HB 703 Rejected by Senate Education Committee

The Senate Education Committee ignored the concerns of all the major public school stakeholders and sided with the charter school managers and other haters of public schools in killing HB 703. As I explained in previous posts, HB 703 would have prevented the proliferation of preadatory charters throughout the state. These are charter schools that are doing serious damage to our public education system and at the  the same time destroying the education profession.

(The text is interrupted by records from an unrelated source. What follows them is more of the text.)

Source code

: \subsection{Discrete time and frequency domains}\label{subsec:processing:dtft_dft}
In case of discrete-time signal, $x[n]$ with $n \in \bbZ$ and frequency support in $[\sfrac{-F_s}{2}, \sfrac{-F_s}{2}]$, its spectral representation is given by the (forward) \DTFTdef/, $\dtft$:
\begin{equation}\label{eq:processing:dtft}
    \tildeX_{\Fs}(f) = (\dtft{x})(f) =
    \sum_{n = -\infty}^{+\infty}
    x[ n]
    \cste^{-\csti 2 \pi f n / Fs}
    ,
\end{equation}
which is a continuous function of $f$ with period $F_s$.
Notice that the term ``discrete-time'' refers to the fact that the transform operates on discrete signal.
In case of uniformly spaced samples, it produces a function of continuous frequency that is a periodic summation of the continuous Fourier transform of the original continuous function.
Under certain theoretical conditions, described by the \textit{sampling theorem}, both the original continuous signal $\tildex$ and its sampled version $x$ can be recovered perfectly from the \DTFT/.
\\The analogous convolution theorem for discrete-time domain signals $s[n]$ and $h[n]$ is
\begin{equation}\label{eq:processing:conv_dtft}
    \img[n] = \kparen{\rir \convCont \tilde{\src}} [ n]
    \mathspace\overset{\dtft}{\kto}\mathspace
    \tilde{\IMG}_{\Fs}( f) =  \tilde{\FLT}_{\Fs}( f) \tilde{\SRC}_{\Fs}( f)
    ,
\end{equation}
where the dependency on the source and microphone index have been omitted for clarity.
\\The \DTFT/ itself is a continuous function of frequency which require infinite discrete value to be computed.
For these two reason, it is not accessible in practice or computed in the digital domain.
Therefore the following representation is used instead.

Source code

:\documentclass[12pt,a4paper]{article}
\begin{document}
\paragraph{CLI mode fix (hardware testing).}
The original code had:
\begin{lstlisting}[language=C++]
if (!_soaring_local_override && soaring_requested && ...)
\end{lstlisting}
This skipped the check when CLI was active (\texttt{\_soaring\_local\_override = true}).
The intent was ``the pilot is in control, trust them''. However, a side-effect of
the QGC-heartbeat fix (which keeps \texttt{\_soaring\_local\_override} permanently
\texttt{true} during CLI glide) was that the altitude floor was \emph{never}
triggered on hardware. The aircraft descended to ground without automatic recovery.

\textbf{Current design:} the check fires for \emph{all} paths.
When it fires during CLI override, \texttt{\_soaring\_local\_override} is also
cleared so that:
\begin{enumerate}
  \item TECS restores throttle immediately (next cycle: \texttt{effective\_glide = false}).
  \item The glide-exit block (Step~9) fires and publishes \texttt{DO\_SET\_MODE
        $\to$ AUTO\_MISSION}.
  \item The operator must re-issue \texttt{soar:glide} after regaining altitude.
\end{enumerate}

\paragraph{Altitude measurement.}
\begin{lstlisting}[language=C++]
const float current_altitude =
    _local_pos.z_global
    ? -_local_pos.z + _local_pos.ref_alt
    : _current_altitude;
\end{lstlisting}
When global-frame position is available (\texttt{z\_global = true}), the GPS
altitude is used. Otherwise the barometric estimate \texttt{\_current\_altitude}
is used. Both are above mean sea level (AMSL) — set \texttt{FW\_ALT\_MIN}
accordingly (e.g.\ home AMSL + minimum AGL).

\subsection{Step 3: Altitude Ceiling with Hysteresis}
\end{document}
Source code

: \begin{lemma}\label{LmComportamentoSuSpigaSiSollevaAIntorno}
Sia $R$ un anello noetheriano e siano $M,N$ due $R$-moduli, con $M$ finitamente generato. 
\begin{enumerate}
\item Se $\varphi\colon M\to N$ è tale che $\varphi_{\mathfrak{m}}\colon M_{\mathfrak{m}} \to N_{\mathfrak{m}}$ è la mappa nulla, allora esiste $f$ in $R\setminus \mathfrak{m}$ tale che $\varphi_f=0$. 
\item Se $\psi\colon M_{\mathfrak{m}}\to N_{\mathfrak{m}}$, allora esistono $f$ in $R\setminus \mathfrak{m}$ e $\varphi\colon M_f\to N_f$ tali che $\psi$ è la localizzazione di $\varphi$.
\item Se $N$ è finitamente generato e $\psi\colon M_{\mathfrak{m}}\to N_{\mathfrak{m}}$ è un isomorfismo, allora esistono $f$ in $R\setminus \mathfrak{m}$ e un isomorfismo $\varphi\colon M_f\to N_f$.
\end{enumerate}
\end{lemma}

Every single member of the Senate Education committee made it very clear that they are in favor of more charter schools even if it is to the determent of our public school systems. The president of the Lafayette Parish school board explained to the committee how the addition of several predatory charter schools in Lafayette Parish, (a "B" rated school system) by BESE over the objection of the local school board this past year proves this point. Instead of setting up in the part of town serving high poverty students, where school performance scores are low, the new charters specifically located where they could try to attract some of the highest performing students of the Lafayette Parish system. When these schools get operating they systematically remove students who are discipline problems and the lowest performers and dump them back into the public school system. Basically they cream the best students in order to insure that they will receive a high school performance score. Meanwhile the performance score for the public school system goes down as they are forced to take the rejects from the predatory charters.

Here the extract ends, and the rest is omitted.